On Two Decades of Sid Meier's Alpha Centauri - richardhod
https://www.eurogamer.net/articles/2019-08-18-on-two-decades-of-sid-meiers-alpha-centauri
======
AndrewBissell
It's interesting to examine Alpha Centauri's political perspectives in light
of the fact that it was released in 1999. The triumph of "the old world's
liberal order" seemed so permanent that public intellectuals were writing
paeans to "the end of history," yet here was a game premised on the ultimate
breakdown and fragmentation of that order.

------
mighty_bander
Coincidentally, I last played this game about a week ago. The article does a
better job of describing it than I could, but I will say that it's a deep game
worth playing many times over. You'll keep learning quirks and tricks and
optimizations for years.

------
Endy
This doesn't even get into the expansion, which I find odd. Sure there's
aliens, but what about the Free Drones, or the Data Angels?
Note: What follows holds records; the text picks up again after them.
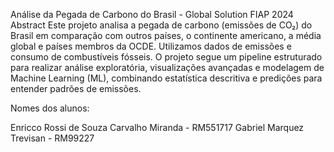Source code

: Análise da Pegada de Carbono do Brasil - Global Solution FIAP 2024
Abstract
Este projeto analisa a pegada de carbono (emissões de CO₂) do Brasil em comparação com outros países, o continente americano, a média global e países membros da OCDE. Utilizamos dados de emissões e consumo de combustíveis fósseis. O projeto segue um pipeline estruturado para realizar análise exploratória, visualizações avançadas e modelagem de Machine Learning (ML), combinando estatística descritiva e predições para entender padrões de emissões.

Nomes dos alunos:

Enricco Rossi de Souza Carvalho Miranda - RM551717
Gabriel Marquez Trevisan - RM99227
It feels like
there's a clear analogy to some of the discussion going on today (re: Google)
where the morality of the DA might matter. Or, if you want to go
environmentalist about it, the Pirates. The article talks about altering the
sea levels, and there's a faction who actually prefers the ocean to land.

It is pretty telling to me what the devs thought that the Spartans canonically
lose in their vendetta against the Gaians after the mind worms are controlled.
And the Fundies can't catch up before that 10 year research prohibition bites
them hard.